**To do:** From the first line of the records below through the line with "An optimal bundle", output each line exactly; skip the pictures.

* * * * *

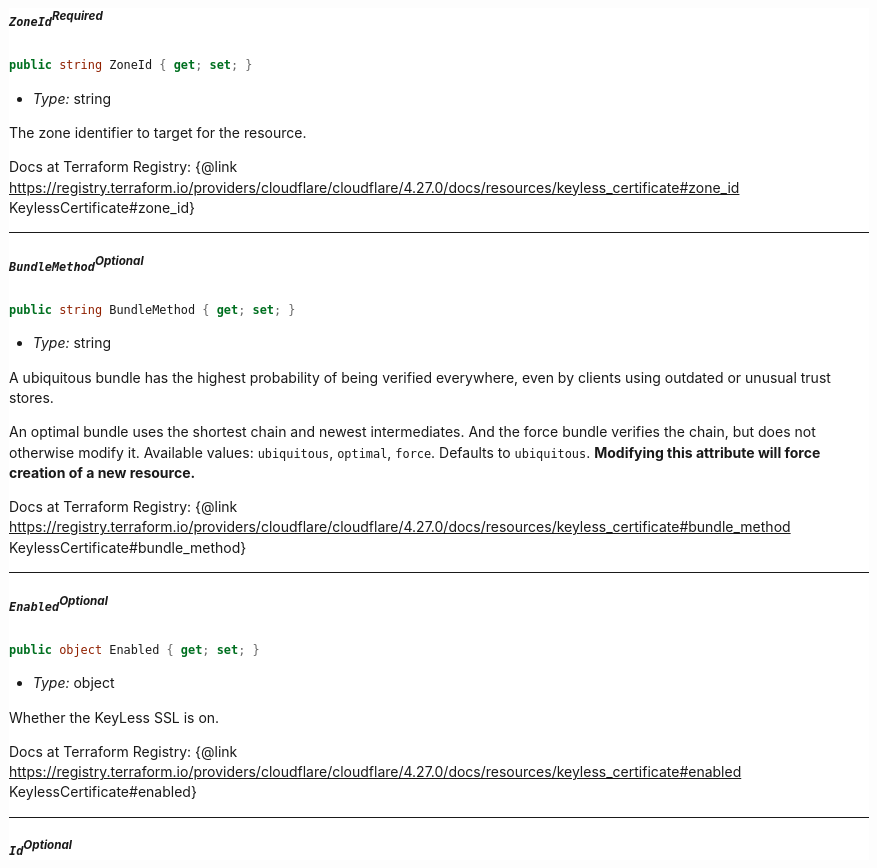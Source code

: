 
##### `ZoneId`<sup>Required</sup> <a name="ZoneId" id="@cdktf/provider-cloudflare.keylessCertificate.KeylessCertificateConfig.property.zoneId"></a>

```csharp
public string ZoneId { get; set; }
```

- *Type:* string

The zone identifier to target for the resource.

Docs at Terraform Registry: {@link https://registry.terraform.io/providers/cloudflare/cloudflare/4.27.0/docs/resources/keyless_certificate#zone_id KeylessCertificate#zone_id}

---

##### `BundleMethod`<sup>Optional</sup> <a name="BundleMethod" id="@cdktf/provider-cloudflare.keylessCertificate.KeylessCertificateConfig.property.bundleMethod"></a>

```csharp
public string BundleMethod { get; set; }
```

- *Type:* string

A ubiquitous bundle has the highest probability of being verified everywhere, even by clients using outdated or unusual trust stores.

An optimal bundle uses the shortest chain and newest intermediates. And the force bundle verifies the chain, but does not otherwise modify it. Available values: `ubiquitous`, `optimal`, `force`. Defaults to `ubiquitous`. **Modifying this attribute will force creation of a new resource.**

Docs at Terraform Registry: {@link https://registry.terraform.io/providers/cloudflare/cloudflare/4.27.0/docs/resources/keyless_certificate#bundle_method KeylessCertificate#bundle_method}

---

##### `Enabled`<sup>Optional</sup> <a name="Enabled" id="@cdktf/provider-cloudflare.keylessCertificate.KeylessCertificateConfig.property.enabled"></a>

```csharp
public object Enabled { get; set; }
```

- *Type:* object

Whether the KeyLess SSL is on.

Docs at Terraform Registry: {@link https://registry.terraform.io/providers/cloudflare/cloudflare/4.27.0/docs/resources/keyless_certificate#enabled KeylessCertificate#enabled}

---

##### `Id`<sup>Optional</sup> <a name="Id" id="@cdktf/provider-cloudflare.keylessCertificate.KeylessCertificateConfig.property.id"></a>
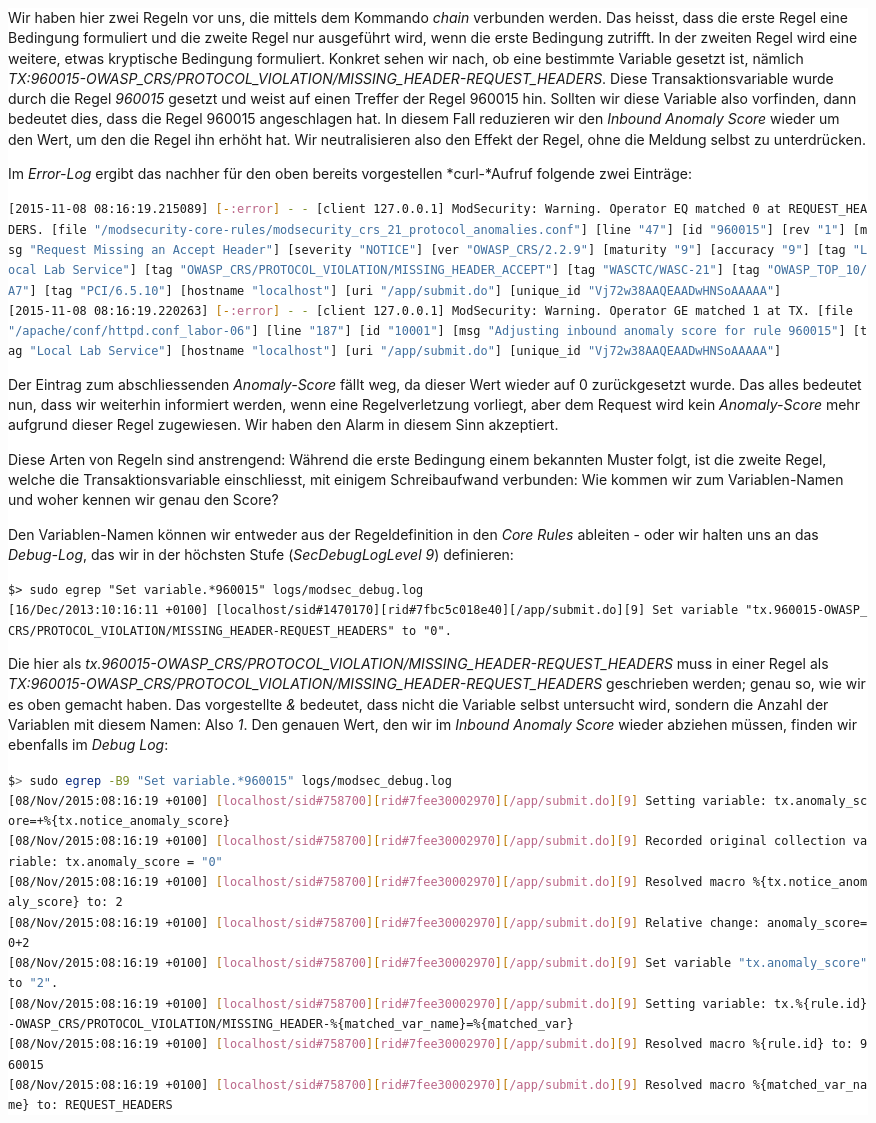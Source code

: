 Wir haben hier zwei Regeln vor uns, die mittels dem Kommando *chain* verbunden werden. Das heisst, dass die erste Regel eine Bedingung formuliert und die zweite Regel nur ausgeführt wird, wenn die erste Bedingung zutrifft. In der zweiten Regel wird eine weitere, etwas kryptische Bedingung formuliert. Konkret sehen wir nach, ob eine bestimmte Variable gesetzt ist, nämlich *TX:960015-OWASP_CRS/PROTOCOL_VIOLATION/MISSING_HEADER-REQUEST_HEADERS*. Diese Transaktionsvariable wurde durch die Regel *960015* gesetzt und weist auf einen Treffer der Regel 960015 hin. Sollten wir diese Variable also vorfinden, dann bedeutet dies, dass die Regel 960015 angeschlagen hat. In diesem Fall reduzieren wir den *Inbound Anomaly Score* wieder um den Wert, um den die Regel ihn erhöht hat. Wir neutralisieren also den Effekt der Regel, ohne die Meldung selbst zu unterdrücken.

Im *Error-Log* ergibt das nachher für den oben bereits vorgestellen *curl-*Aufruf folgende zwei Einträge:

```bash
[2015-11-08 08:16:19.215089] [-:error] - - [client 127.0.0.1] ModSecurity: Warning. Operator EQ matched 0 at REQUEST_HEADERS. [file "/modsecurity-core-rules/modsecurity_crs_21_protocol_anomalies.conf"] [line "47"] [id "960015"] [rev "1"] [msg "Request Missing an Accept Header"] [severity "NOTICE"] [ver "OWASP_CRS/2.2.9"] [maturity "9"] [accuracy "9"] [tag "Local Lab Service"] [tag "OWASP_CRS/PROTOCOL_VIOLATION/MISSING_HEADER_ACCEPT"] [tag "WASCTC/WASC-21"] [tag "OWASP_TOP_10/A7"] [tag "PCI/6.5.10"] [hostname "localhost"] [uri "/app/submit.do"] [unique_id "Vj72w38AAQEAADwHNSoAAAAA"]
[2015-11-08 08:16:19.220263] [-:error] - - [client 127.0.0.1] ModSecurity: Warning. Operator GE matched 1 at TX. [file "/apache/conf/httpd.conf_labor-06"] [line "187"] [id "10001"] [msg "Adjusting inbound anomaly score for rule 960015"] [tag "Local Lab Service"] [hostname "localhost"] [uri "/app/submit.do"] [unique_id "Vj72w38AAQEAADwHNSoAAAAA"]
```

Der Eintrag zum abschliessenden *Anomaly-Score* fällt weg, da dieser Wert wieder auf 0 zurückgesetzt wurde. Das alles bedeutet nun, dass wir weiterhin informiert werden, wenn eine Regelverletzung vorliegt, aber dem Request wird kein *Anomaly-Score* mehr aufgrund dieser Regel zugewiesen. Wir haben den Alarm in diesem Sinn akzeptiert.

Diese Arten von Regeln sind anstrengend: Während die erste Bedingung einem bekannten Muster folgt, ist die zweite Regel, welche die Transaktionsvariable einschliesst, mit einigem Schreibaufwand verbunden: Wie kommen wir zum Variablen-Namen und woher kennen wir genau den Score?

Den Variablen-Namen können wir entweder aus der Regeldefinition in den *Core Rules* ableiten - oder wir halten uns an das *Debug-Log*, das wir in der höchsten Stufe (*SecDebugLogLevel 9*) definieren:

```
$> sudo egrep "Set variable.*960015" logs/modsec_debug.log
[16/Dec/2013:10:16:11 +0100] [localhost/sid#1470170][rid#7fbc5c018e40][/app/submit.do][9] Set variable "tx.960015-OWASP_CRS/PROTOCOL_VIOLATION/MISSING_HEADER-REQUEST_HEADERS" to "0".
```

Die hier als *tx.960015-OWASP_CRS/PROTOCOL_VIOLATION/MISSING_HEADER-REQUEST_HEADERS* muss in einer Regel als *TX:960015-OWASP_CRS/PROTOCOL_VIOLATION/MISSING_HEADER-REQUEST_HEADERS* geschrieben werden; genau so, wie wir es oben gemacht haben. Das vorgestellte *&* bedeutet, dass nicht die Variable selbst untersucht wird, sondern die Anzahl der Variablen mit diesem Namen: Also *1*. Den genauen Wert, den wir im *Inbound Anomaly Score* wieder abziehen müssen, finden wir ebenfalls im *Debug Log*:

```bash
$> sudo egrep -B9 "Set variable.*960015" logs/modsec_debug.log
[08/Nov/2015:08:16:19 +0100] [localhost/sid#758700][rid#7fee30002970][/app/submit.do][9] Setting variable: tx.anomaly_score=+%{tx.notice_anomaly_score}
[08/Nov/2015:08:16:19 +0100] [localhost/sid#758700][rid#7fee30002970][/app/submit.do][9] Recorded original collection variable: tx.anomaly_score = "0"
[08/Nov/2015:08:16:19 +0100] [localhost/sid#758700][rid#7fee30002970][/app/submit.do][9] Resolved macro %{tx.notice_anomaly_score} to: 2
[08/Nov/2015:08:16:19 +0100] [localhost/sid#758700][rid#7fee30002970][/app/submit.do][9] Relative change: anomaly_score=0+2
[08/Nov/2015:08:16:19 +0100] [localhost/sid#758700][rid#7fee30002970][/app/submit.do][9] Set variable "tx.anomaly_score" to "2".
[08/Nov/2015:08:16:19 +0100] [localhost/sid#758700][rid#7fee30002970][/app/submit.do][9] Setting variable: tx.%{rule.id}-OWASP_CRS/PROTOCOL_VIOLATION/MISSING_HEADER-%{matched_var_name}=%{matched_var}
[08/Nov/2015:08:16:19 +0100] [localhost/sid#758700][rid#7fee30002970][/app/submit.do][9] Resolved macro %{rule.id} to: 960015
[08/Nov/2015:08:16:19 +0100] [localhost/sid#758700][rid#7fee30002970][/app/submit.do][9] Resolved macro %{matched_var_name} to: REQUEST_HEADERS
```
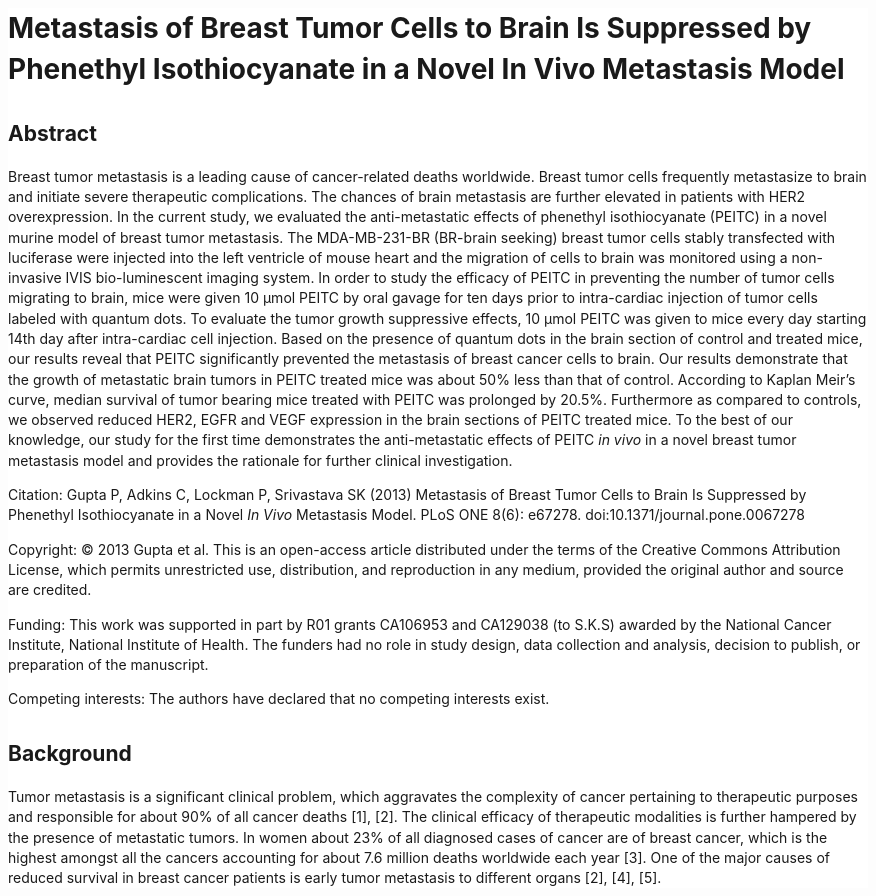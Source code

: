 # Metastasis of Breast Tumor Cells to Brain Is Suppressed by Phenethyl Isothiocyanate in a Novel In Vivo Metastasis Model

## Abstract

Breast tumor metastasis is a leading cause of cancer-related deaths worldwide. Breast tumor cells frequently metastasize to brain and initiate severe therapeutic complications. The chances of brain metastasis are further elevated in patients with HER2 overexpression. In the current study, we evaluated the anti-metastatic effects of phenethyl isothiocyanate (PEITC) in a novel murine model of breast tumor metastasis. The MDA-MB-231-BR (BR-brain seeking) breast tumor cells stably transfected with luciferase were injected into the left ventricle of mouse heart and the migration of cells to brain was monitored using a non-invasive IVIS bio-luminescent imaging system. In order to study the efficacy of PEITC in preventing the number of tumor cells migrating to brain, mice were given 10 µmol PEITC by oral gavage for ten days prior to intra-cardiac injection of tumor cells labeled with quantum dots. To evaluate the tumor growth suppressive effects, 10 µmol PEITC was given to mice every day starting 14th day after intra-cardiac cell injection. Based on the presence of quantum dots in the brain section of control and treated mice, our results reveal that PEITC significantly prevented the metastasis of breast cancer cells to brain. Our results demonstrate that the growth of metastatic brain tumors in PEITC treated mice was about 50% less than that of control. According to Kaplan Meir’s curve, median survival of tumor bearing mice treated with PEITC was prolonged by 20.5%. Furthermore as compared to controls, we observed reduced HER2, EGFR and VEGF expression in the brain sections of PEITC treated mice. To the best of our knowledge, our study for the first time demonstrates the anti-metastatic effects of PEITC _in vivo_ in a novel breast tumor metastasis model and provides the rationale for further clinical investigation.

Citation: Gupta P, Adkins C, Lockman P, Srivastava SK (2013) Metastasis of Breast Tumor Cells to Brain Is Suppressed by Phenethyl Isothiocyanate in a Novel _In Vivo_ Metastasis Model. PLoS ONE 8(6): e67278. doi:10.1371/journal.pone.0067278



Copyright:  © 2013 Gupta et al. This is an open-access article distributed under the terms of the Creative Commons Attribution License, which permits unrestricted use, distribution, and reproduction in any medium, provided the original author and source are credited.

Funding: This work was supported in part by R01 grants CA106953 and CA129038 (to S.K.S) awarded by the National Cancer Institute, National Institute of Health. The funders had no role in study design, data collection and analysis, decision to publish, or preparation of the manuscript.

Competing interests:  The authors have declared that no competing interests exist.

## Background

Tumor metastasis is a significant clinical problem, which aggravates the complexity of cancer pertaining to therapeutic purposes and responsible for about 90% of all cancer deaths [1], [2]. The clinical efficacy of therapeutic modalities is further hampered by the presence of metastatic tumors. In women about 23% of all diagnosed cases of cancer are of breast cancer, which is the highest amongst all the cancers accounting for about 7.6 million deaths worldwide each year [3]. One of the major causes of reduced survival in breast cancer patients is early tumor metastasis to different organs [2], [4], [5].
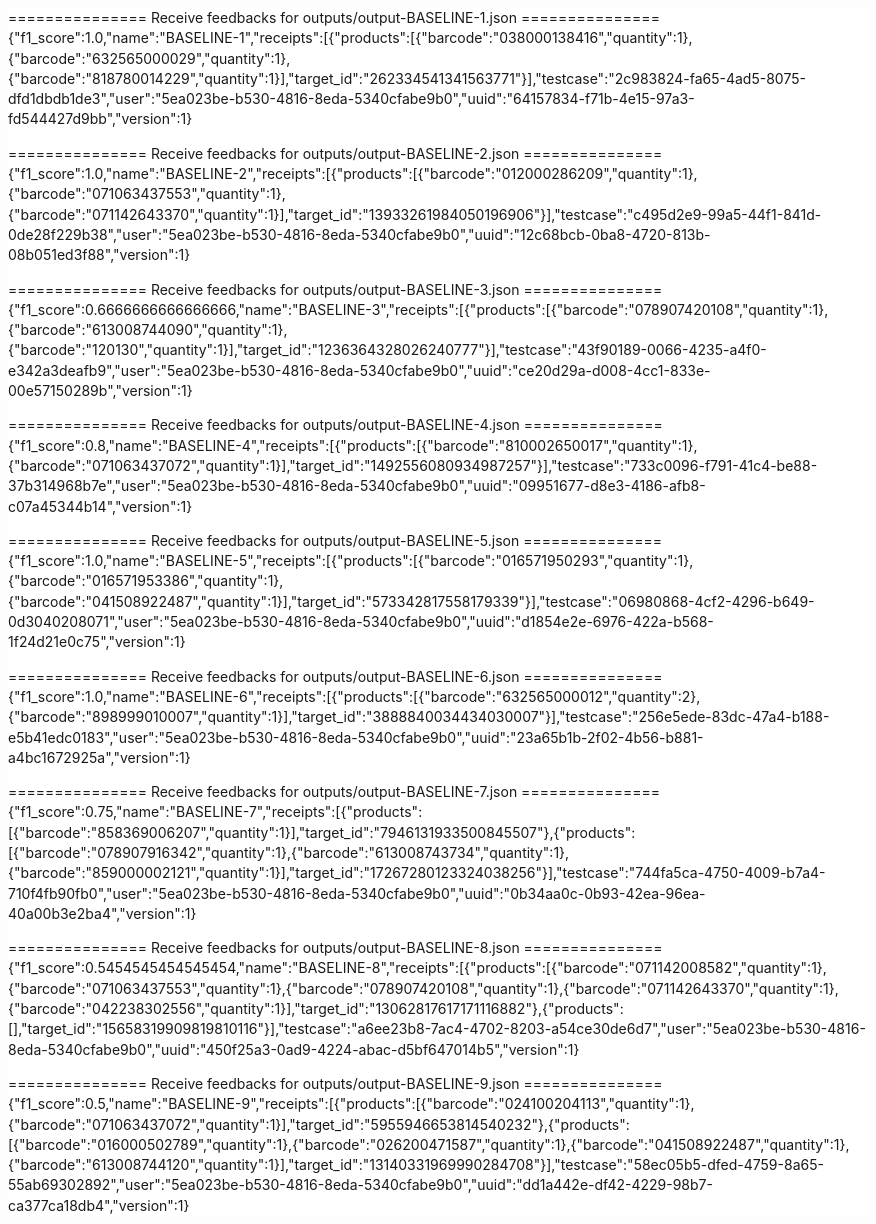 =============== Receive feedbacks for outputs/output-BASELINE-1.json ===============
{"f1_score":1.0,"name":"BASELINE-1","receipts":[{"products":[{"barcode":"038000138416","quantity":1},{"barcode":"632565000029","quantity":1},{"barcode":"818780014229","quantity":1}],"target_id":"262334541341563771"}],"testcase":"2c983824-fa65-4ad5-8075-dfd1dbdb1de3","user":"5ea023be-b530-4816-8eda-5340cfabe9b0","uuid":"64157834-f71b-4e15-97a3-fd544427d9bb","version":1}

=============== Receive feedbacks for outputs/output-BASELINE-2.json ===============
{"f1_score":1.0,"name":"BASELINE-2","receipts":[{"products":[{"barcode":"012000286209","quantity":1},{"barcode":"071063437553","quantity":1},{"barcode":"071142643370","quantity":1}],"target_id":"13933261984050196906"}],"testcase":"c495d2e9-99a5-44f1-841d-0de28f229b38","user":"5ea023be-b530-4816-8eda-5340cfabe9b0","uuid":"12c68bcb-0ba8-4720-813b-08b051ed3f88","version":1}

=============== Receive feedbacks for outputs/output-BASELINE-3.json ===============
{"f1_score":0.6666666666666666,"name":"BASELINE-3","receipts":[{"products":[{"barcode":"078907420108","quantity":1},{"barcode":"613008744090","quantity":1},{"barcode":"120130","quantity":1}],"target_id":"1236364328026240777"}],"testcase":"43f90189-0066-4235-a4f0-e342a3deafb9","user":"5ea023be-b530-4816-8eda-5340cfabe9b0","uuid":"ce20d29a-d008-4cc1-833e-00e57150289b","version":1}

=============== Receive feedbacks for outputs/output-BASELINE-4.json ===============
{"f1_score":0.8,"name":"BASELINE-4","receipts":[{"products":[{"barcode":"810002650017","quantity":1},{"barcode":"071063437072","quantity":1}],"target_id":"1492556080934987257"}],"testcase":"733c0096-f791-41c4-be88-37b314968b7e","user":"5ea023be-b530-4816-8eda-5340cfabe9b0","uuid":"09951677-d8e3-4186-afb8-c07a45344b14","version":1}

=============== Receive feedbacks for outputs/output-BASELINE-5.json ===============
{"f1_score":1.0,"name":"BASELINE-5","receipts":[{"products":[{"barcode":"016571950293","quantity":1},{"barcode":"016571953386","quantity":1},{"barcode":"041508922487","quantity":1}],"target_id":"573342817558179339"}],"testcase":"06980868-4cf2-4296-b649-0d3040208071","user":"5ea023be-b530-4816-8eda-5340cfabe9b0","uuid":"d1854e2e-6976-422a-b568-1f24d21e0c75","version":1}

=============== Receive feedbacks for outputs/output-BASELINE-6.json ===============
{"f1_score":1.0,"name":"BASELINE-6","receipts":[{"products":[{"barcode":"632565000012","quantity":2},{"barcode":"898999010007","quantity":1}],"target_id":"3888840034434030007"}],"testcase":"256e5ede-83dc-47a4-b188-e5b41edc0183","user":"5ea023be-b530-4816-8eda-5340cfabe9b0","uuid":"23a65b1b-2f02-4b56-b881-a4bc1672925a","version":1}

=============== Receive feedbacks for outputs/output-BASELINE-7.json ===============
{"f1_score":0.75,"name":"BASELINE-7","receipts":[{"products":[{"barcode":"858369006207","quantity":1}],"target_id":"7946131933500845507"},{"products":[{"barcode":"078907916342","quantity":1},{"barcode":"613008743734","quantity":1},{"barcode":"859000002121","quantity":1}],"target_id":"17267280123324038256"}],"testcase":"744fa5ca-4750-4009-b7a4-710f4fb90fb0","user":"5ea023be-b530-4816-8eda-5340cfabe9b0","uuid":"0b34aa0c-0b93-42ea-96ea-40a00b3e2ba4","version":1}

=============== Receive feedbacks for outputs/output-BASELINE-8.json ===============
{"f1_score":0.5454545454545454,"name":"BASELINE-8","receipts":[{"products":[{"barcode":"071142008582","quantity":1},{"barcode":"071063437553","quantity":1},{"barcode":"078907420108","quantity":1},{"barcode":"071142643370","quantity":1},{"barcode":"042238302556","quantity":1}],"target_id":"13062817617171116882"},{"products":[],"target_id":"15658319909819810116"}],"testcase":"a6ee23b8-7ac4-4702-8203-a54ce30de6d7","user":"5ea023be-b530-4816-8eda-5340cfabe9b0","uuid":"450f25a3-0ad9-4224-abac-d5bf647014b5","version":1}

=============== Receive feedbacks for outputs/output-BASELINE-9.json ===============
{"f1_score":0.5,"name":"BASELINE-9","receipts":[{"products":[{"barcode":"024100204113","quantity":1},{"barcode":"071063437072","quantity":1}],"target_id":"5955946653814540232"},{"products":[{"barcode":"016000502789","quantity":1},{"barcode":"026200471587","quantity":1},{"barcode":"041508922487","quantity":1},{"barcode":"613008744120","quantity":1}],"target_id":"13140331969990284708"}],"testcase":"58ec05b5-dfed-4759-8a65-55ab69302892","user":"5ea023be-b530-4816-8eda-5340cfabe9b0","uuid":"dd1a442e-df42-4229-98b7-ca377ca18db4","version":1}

* * * * *

**Output of the exercise:**
Source code

: 
##### `ZoneId`<sup>Required</sup> <a name="ZoneId" id="@cdktf/provider-cloudflare.keylessCertificate.KeylessCertificateConfig.property.zoneId"></a>

```csharp
public string ZoneId { get; set; }
```

- *Type:* string

The zone identifier to target for the resource.

Docs at Terraform Registry: {@link https://registry.terraform.io/providers/cloudflare/cloudflare/4.27.0/docs/resources/keyless_certificate#zone_id KeylessCertificate#zone_id}

---

##### `BundleMethod`<sup>Optional</sup> <a name="BundleMethod" id="@cdktf/provider-cloudflare.keylessCertificate.KeylessCertificateConfig.property.bundleMethod"></a>

```csharp
public string BundleMethod { get; set; }
```

- *Type:* string

A ubiquitous bundle has the highest probability of being verified everywhere, even by clients using outdated or unusual trust stores.

An optimal bundle uses the shortest chain and newest intermediates. And the force bundle verifies the chain, but does not otherwise modify it. Available values: `ubiquitous`, `optimal`, `force`. Defaults to `ubiquitous`. **Modifying this attribute will force creation of a new resource.**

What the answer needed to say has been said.